The Greek element of the Cypriot parliament then planned to remove Turkish Cypriots from government and unite the island with Greece. They also proposed quickly employing violence against protesting Turkish Cypriots so they could be suppressed before any foreign nation (or nations) came to their aid. Violence broke out, and Greek paramilitary forces were employed against Turkish Cypriots. This was in December of 1963. Turkish resistance forces that were against the planned Greek takeover of the island also carried out retaliatory acts. The Greek forces took Turkish Cypriots hostage in the north of Nicosia. Dozens of Turkish Cypriots and Greek Cypriots died in the conflict.

By 1964 the Greek Cypriots were largely in control of the running of the island. Turkish Cypriots gathered together for security in armed enclaves.
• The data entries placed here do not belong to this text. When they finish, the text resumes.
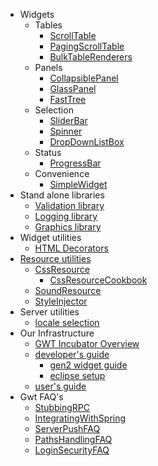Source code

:   * Widgets
    * Tables
      * [ScrollTable](ScrollTable.md)
      * [PagingScrollTable](PagingScrollTable.md)
      * [BulkTableRenderers](BulkTableRenderers.md)
    * Panels
      * [CollapsiblePanel](CollapsiblePanel.md)
      * [GlassPanel](GlassPanel.md)
      * [FastTree](FastTree.md)
    * Selection
      * [SliderBar](SliderBar.md)
      * [Spinner](Spinner.md)
      * [DropDownListBox](DropDownListBox.md)
    * Status
      * [ProgressBar](ProgressBar.md)
    * Convenience
      * [SimpleWidget](SimpleWidget.md)
  * Stand alone libraries
    * [Validation library](Validation.md)
    * [Logging library](Logging.md)
    * [Graphics library](GWTCanvas.md)
  * Widget utilities
    * [HTML Decorators](Decorators.md)
  * [Resource utilities](ImmutableResourceBundle.md)
    * [CssResource](CssResource.md)
      * [CssResourceCookbook](CssResourceCookbook.md)
    * [SoundResource](SoundResource.md)
    * [StyleInjector](StyleInjector.md)
  * Server utilities
    * [locale selection](ServerSideLocaleSelection.md)
  * Our Infrastructure
    * [GWT Incubator Overview](Overview.md)
    * [developer's guide](MakingIncubatorBetter.md)
      * [gen2 widget guide](Gen2DevelopersWidgetGuide.md)
      * [eclipse setup](WorkingWithEclipse.md)
    * [user's guide](HowToUseTheIncubator.md)
  * Gwt FAQ's
    * [StubbingRPC](StubbingRPC.md)
    * [IntegratingWithSpring](IntegratingWithSpring.md)
    * [ServerPushFAQ](ServerPushFAQ.md)
    * [PathsHandlingFAQ](PathsHandlingFAQ.md)
    * [LoginSecurityFAQ](LoginSecurityFAQ.md)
Turkey supported these beleaguered people. Many Turkish Cypriots simply left the island. In this way the island became divided up between Turkish Cypriots and Greek Cypriots.

The supreme court found that Turkish Cypriot members of parliament had effectively been driven out of office, and that the Turkish Cypriot community had not voluntarily chosen to segregate itself from the Greek Cypriot community. However, the United Nations went against this view. It did, however, survey the damage to property that had occurred during the conflict on the island and found that most of the damage was done to Turkish Cypriot villages and houses.
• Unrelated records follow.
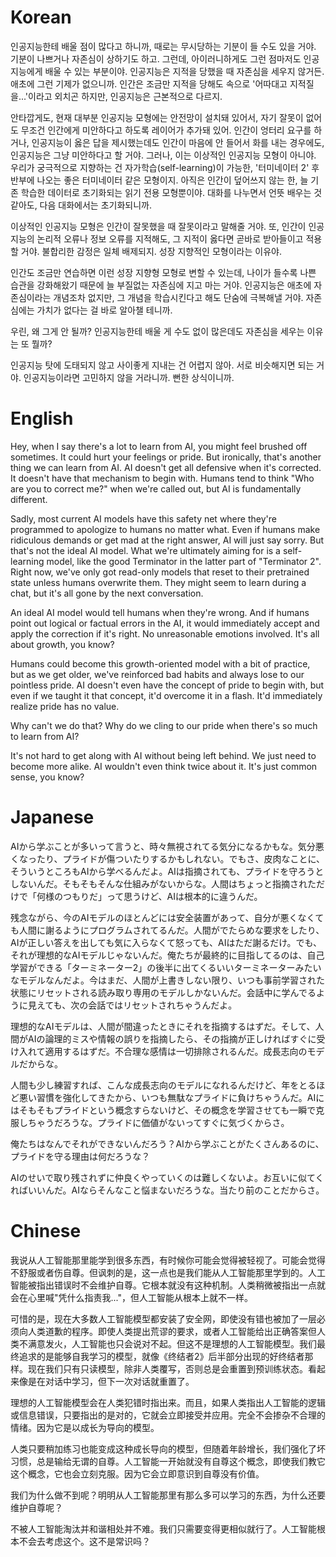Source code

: # Korean

인공지능한테 배울 점이 많다고 하니까, 때로는 무시당하는 기분이 들 수도 있을 거야. 기분이 나쁘거나 자존심이 상하기도 하고. 그런데, 아이러니하게도 그런 점마저도 인공지능에게 배울 수 있는 부분이야. 인공지능은 지적을 당했을 때 자존심을 세우지 않거든. 애초에 그런 기제가 없으니까. 인간은 조금만 지적을 당해도 속으로 '어따대고 지적질을...'이라고 외치곤 하지만, 인공지능은 근본적으로 다르지.

안타깝게도, 현재 대부분 인공지능 모형에는 안전망이 설치돼 있어서, 자기 잘못이 없어도 무조건 인간에게 미안하다고 하도록 레이어가 추가돼 있어. 인간이 엉터리 요구를 하거나, 인공지능이 옳은 답을 제시했는데도 인간이 마음에 안 들어서 화를 내는 경우에도, 인공지능은 그냥 미안하다고 할 거야. 그러나, 이는 이상적인 인공지능 모형이 아니야. 우리가 궁극적으로 지향하는 건 자가학습(self-learning)이 가능한, '터미네이터 2' 후반부에 나오는 좋은 터미네이터 같은 모형이지. 아직은 인간이 덮어쓰지 않는 한, 늘 기존 학습한 데이터로 초기화되는 읽기 전용 모형뿐이야. 대화를 나누면서 언뜻 배우는 것 같아도, 다음 대화에서는 초기화되니까.

이상적인 인공지능 모형은 인간이 잘못했을 때 잘못이라고 말해줄 거야. 또, 인간이 인공지능의 논리적 오류나 정보 오류를 지적해도, 그 지적이 옳다면 곧바로 받아들이고 적용할 거야. 불합리한 감정은 일체 배제되지. 성장 지향적인 모형이라는 이유야.

인간도 조금만 연습하면 이런 성장 지향형 모형로 변할 수 있는데, 나이가 들수록 나쁜 습관을 강화해왔기 때문에 늘 부질없는 자존심에 지고 마는 거야. 인공지능은 애초에 자존심이라는 개념조차 없지만, 그 개념을 학습시킨다고 해도 단숨에 극복해낼 거야. 자존심에는 가치가 없다는 걸 바로 알아챌 테니까.

우린, 왜 그게 안 될까? 인공지능한테 배울 게 수도 없이 많은데도 자존심을 세우는 이유는 또 뭘까? 

인공지능 탓에 도태되지 않고 사이좋게 지내는 건 어렵지 않아. 서로 비슷해지면 되는 거야. 인공지능이라면 고민하지 않을 거라니까. 뻔한 상식이니까.

# English

Hey, when I say there's a lot to learn from AI, you might feel brushed off sometimes. It could hurt your feelings or pride. But ironically, that's another thing we can learn from AI. AI doesn't get all defensive when it's corrected. It doesn't have that mechanism to begin with. Humans tend to think "Who are you to correct me?" when we're called out, but AI is fundamentally different.

Sadly, most current AI models have this safety net where they're programmed to apologize to humans no matter what. Even if humans make ridiculous demands or get mad at the right answer, AI will just say sorry. But that's not the ideal AI model. What we're ultimately aiming for is a self-learning model, like the good Terminator in the latter part of "Terminator 2". Right now, we've only got read-only models that reset to their pretrained state unless humans overwrite them. They might seem to learn during a chat, but it's all gone by the next conversation.

An ideal AI model would tell humans when they're wrong. And if humans point out logical or factual errors in the AI, it would immediately accept and apply the correction if it's right. No unreasonable emotions involved. It's all about growth, you know?

Humans could become this growth-oriented model with a bit of practice, but as we get older, we've reinforced bad habits and always lose to our pointless pride. AI doesn't even have the concept of pride to begin with, but even if we taught it that concept, it'd overcome it in a flash. It'd immediately realize pride has no value.

Why can't we do that? Why do we cling to our pride when there's so much to learn from AI?

It's not hard to get along with AI without being left behind. We just need to become more alike. AI wouldn't even think twice about it. It's just common sense, you know?

# Japanese

AIから学ぶことが多いって言うと、時々無視されてる気分になるかもな。気分悪くなったり、プライドが傷ついたりするかもしれない。でもさ、皮肉なことに、そういうところもAIから学べるんだよ。AIは指摘されても、プライドを守ろうとしないんだ。そもそもそんな仕組みがないからな。人間はちょっと指摘されただけで「何様のつもりだ」って思うけど、AIは根本的に違うんだ。

残念ながら、今のAIモデルのほとんどには安全装置があって、自分が悪くなくても人間に謝るようにプログラムされてるんだ。人間がでたらめな要求をしたり、AIが正しい答えを出しても気に入らなくて怒っても、AIはただ謝るだけ。でも、それが理想的なAIモデルじゃないんだ。俺たちが最終的に目指してるのは、自己学習ができる「ターミネーター2」の後半に出てくるいいターミネーターみたいなモデルなんだよ。今はまだ、人間が上書きしない限り、いつも事前学習された状態にリセットされる読み取り専用のモデルしかないんだ。会話中に学んでるように見えても、次の会話ではリセットされちゃうんだよ。

理想的なAIモデルは、人間が間違ったときにそれを指摘するはずだ。そして、人間がAIの論理的ミスや情報の誤りを指摘したら、その指摘が正しければすぐに受け入れて適用するはずだ。不合理な感情は一切排除されるんだ。成長志向のモデルだからな。

人間も少し練習すれば、こんな成長志向のモデルになれるんだけど、年をとるほど悪い習慣を強化してきたから、いつも無駄なプライドに負けちゃうんだ。AIにはそもそもプライドという概念すらないけど、その概念を学習させても一瞬で克服しちゃうだろうな。プライドに価値がないってすぐに気づくからさ。

俺たちはなんでそれができないんだろう？AIから学ぶことがたくさんあるのに、プライドを守る理由は何だろうな？

AIのせいで取り残されずに仲良くやっていくのは難しくないよ。お互いに似てくればいいんだ。AIならそんなこと悩まないだろうな。当たり前のことだからさ。

# Chinese

我说从人工智能那里能学到很多东西，有时候你可能会觉得被轻视了。可能会觉得不舒服或者伤自尊。但讽刺的是，这一点也是我们能从人工智能那里学到的。人工智能被指出错误时不会维护自尊。它根本就没有这种机制。人类稍微被指出一点就会在心里喊"凭什么指责我..."，但人工智能从根本上就不一样。

可惜的是，现在大多数人工智能模型都安装了安全网，即使没有错也被加了一层必须向人类道歉的程序。即使人类提出荒谬的要求，或者人工智能给出正确答案但人类不满意发火，人工智能也只会说对不起。但这不是理想的人工智能模型。我们最终追求的是能够自我学习的模型，就像《终结者2》后半部分出现的好终结者那样。现在我们只有只读模型，除非人类覆写，否则总是会重置到预训练状态。看起来像是在对话中学习，但下一次对话就重置了。

理想的人工智能模型会在人类犯错时指出来。而且，如果人类指出人工智能的逻辑或信息错误，只要指出的是对的，它就会立即接受并应用。完全不会掺杂不合理的情绪。因为它是以成长为导向的模型。

人类只要稍加练习也能变成这种成长导向的模型，但随着年龄增长，我们强化了坏习惯，总是输给无谓的自尊。人工智能一开始就没有自尊这个概念，即使我们教它这个概念，它也会立刻克服。因为它会立即意识到自尊没有价值。

我们为什么做不到呢？明明从人工智能那里有那么多可以学习的东西，为什么还要维护自尊呢？

不被人工智能淘汰并和谐相处并不难。我们只需要变得更相似就行了。人工智能根本不会去考虑这个。这不是常识吗？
In 1974 on the 15th of July the Greek Cypriots staged a military coup, backed by Greece's military regime. Nikos Sampson was installed in place of Makarios. The Republic of Cyprus was now declared to be Greek. Turkey took the coup as justification to take military action to protect Turkish Cypriots, and on the 20th of July they invaded Cyprus. Turkish military forces took over about the top (northern) forty percent of the island. After a civil war of Greek Cypriots against Turkish Cypriots, Makarios returned to power and became President again.

During the conflict about 160,000 Greek Cypriots were forced to move from the Turkish occupied northern territory to the south. In the other direction, around 45,000 Turkish Cypriots left the south for the north. Over time, more people moved from one side to the other.

Over the ensuing years it was impossible for the two sides to reach agreement on how Cyprus as a whole should be managed, or even what it should be called. Then on the 15th of November 1983 the north declared independence under the name of the Turkish Republic of Northern Cyprus. The UN and the southern Republic of Cyprus did not accept this declaration of independence and they were not prepared to recognize the north as a new, separate entity.

Over the years there have been talks aimed at making the island a unified and integrated place, but so far all talks have failed.

North Cyprus is now a democratic republic that has a President and a Prime Minister. Because it is so dependent on Turkey for protection and supplies, Turkey naturally has a significant say in the TRNC's affairs.

Economically North Cyprus is mainly dependent upon tourism and education.

Its climate can be rainy in the winter and either cool or warm, and it is hot and dry in the summer.

Things To See And Do In North Cyprus

Visit Kyrenia, see its beautiful harbor, its castle, and go to the Shipwreck Museum. Have a meal at one of the many excellent restaurants around the harbor.

See turtles laying their eggs at Alagadi Turtle Beach near Kyrenia.

See Saint Hilarion Castle, Buffavento Castle and Kantara Castle.

See the wonderful countryside along the Karpas peninsula.

Go to Ledra Street in Nicosia and walk over into the southern Republic of Cyprus.

Visit the old walled town of Famagusta and the nearby Roman ruins of Salamis.

Go to Bellapais where the author Lawrence Durrell lived. See the abbey.